>>REVIEW
BOYS OF BARAKA
Directed by Heidi Ewing and Rachel Grady
Loki Films, 2006
Just over 10 years ago, The Baraka School became one of the more interesting (and successful) experiments in the history of Baltimore education. Culling its students from the most disruptive five per cent of the male middle school population, fewer than a dozen boys a year were taken to Kenya to attend a remote boarding school devoted to changing their attitudes to learning. Filmmakers Heidi Ewing and Rachel Grady spent two years following one of the Baraka classes, and four preteen boys in particular.
The film opens with chillingly intercut shots of police cars roaming the night streets, and the boys we are to become acquainted with playing a graphic, painful and explicit game of "cops and robbers," gleefully mimicking what the statistics say will be the future of almost all of them.
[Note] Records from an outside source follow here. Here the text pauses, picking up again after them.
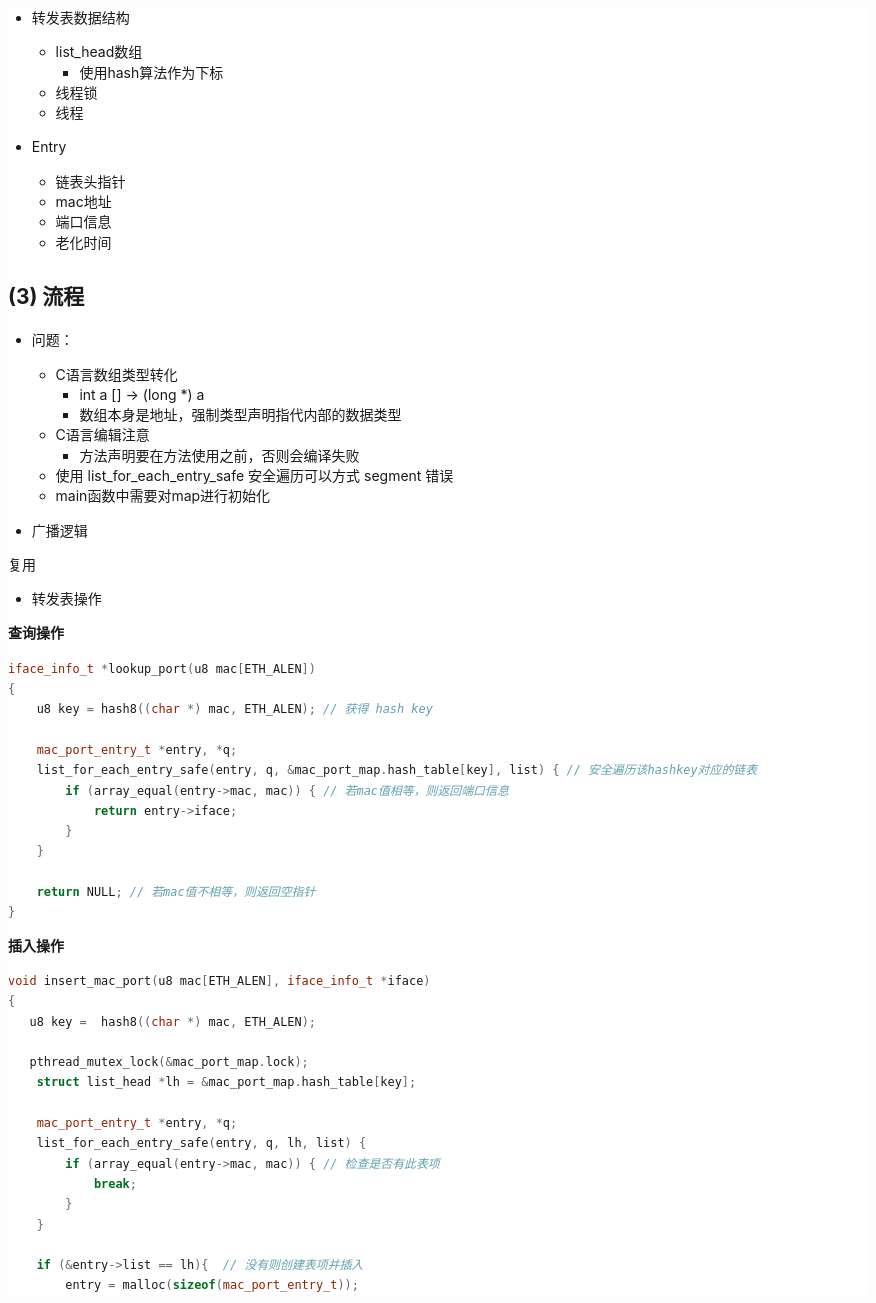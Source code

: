 - 转发表数据结构
   - list_head数组
      - 使用hash算法作为下标 
   - 线程锁
   - 线程
 
- Entry
  - 链表头指针
  - mac地址
  - 端口信息
  - 老化时间  

## (3) 流程

- 问题：
   - C语言数组类型转化
      - int a [] -> (long *) a
      - 数组本身是地址，强制类型声明指代内部的数据类型
   - C语言编辑注意
      - 方法声明要在方法使用之前，否则会编译失败
   - 使用 list_for_each_entry_safe 安全遍历可以方式 segment 错误
   - main函数中需要对map进行初始化


- 广播逻辑

复用

- 转发表操作

**查询操作**

```c++
iface_info_t *lookup_port(u8 mac[ETH_ALEN])
{
	u8 key = hash8((char *) mac, ETH_ALEN); // 获得 hash key

	mac_port_entry_t *entry, *q;
	list_for_each_entry_safe(entry, q, &mac_port_map.hash_table[key], list) { // 安全遍历该hashkey对应的链表
		if (array_equal(entry->mac, mac)) { // 若mac值相等，则返回端口信息
			return entry->iface;
		}
	}

	return NULL; // 若mac值不相等，则返回空指针
}
```

**插入操作**

```C++
void insert_mac_port(u8 mac[ETH_ALEN], iface_info_t *iface)
{
   u8 key =  hash8((char *) mac, ETH_ALEN);
	
   pthread_mutex_lock(&mac_port_map.lock);
	struct list_head *lh = &mac_port_map.hash_table[key];

	mac_port_entry_t *entry, *q;
	list_for_each_entry_safe(entry, q, lh, list) {
		if (array_equal(entry->mac, mac)) { // 检查是否有此表项
			break;
		}
	}

	if (&entry->list == lh){  // 没有则创建表项并插入
		entry = malloc(sizeof(mac_port_entry_t));

```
And we are introduced to the boys Devon, whose mother is a drug addict in and out of rehab and jail, and who wants to become a preacher; Richard, who is "strong like Frederick Douglass" and sees a future for himself beyond the dealers on his street corner; Montrey, who has been suspended eight times this year, but dreams of getting his BA, his Masters, his PhD, and becoming a chemical scientist and Romesh, Richards younger brother, who exudes quiet and shy gentleness.
As the boys embark on the unimaginable path of moving to Africa for two years, Ewing and Grady follow them with a butterfly-light touch, recording their struggles and those of their families, their homesickness, their ever-present anger and their many triumphs.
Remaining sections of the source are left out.